Algo mudou em 2017, com a publicação de Killers of the Flower Moon, de David Grann, livro em que o filme de Scorsese se baseia, numa adaptação a cargo de Eric Roth. Grann, jornalista da revista The New Yorker, desenvolveu uma minuciosa investigação sobre essa conspiração gerada por razões económicas muito concretas. Na verdade, na década de 20 do século passado, os Osage contavam-se entre os cidadãos mais ricos dos EUA: a descoberta de imensos jazigos de petróleo nas suas terras, além de ter mudado radicalmente as condições de vida da comunidade, tornou-os alvo das mais variadas formas de chantagem dos seus "representantes" legais, muitas vezes matando-os a tiro ou através de processos de metódico envenenamento.
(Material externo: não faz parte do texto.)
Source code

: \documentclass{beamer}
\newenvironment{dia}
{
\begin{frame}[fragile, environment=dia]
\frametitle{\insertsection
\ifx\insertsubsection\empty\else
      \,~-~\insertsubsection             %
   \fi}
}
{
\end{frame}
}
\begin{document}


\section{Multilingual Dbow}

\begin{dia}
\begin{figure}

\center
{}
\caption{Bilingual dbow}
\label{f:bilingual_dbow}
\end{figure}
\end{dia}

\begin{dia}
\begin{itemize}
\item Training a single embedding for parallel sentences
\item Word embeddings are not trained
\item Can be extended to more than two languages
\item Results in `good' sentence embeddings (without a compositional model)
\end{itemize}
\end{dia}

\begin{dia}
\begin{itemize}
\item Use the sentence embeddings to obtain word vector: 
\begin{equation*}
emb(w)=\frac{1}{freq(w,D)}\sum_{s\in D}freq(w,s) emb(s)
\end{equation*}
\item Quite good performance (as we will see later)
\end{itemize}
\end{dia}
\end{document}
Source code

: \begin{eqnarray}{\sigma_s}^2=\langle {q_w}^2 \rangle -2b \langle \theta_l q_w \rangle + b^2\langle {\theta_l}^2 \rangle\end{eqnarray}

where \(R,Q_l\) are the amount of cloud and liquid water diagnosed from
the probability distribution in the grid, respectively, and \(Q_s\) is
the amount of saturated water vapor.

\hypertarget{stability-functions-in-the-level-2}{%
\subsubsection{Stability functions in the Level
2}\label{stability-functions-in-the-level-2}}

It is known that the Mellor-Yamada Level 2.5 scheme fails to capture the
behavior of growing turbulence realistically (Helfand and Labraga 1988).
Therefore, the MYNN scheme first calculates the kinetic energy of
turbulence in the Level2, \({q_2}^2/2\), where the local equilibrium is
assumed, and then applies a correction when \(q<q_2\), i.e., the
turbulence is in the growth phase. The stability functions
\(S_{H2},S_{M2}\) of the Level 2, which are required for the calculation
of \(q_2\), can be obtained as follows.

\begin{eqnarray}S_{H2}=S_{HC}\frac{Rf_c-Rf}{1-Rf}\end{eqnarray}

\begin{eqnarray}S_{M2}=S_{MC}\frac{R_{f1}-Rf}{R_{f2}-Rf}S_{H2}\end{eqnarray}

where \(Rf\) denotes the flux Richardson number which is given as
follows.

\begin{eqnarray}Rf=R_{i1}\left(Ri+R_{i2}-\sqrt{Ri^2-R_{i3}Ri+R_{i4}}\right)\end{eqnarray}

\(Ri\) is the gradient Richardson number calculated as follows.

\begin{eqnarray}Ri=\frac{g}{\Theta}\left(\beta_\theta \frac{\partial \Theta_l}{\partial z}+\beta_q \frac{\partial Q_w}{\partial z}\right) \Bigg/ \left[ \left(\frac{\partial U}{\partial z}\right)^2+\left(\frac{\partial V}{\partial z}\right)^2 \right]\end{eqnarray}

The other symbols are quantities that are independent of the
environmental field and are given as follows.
Como noticiava o Indian Country Today (20 julho 2020), com um orçamento superior a 200 milhões de dólares, Killers of the Flower Moon será o mais caro filme de sempre dedicado à história dos índios. Aliás, tal investimento irá, por certo, inscrever-se na própria história de Hollywood como mais um sinal da crescente influência das plataformas de streaming. A Paramount, o estúdio que se interessou pelo projeto, não quis ir além de 150 milhões; na prática, isso abriu caminho à Apple que se dispôs a garantir o financiamento necessário, encarando-o como um investimento de prestígio capaz de mudar o seu peso industrial e, no limite, proporcionar uma boa performance nos Óscares. A Paramount ficou com os direitos de distribuição nas salas de todo o mundo para, mais tarde, Killers of the Flower Moon surgir como um exclusivo da AppleTV+.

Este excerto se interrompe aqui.